The show was held at a ‘secret’ location in London, with 12 people attending and entering the fictional world of the “Positive Vision Movement” (PVM). In the live space, the audience promenaded through the storyworld of the PVM, following three actors, playing, solving puzzles, chatting, debating and witnessing magic as they went.

Online, people spoke and instructed characters, found commentary, spoke to each other, made choices and switched camera views at will. At points, the online audience could even take control of lighting in the space in order to create specific atmospheres, or shine light on a particular place or person.

In every show the audiences were monitored carefully, questioned at various stages within the show and, in some cases, interviewed in depth about the experience.
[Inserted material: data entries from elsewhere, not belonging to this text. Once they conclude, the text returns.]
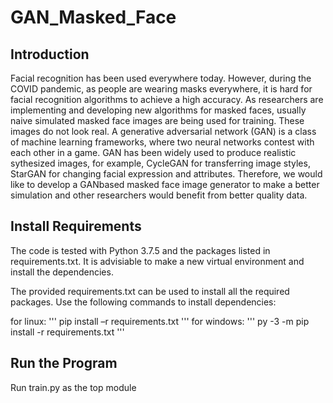 # GAN_Masked_Face

## Introduction
Facial recognition has been used everywhere today. However, during the COVID pandemic, as people are wearing masks everywhere, it is hard for facial recognition algorithms to achieve a high accuracy. As researchers are implementing and developing new algorithms for masked faces, usually naive simulated masked face images are being used for training. These images do not look real. A generative adversarial network (GAN) is a class of machine learning frameworks, where two neural networks contest with each other in a game. GAN has been widely used to produce realistic sythesized images, for example, CycleGAN for transferring image styles, StarGAN for changing facial expression and attributes. Therefore, we would like to develop a GANbased masked face image generator to make a better simulation and other researchers would benefit from better quality data.

## Install Requirements
The code is tested with Python 3.7.5 and the packages listed in requirements.txt. It is advisiable to make a new virtual environment and install the dependencies. 

The provided requirements.txt can be used to install all the required packages. Use the following commands to install dependencies:

for linux:
'''
pip install –r requirements.txt
'''
for windows:
'''
py -3 -m pip install -r requirements.txt
'''

## Run the Program

Run train.py as the top module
Interestingly, interactivity – the ability to ‘take control’ of a situation, make a decision about plot or performance or change the mood through lighting or sound – was not rated as highly, by either audience, as the opportunities to socialise and engage with each other.

Data suggests that the online audience, in particular, enjoyed the ability to form strong social bonds each other, and that they favoured elements of the show in which they were able to connect and communicate directly with performers in the show.

This would suggest that this new kind of hybridised digitally-driven storytelling and play environment is seen first and foremost, as an opportunity to connect with others in a theatrical context – interacting with each other more as one might at a music festival or a house party. This is not then simply theatre with an online component bolted on.

For the three R&D partners, the project was also a great ‘social’ success in terms of what we learned from each other. The project genuinely worked within the gaps of the knowledge overlaps between Coney, Goldsmiths and Showcaster, and we pushed each other to deliver a project with as many interesting new features as we could cram into one production space.

Better Than Life explored what is possible – and proved that hybridised models of entertainment and performance can open up experiences to audiences that genuinely span beyond the geographic boundaries of a single location or building.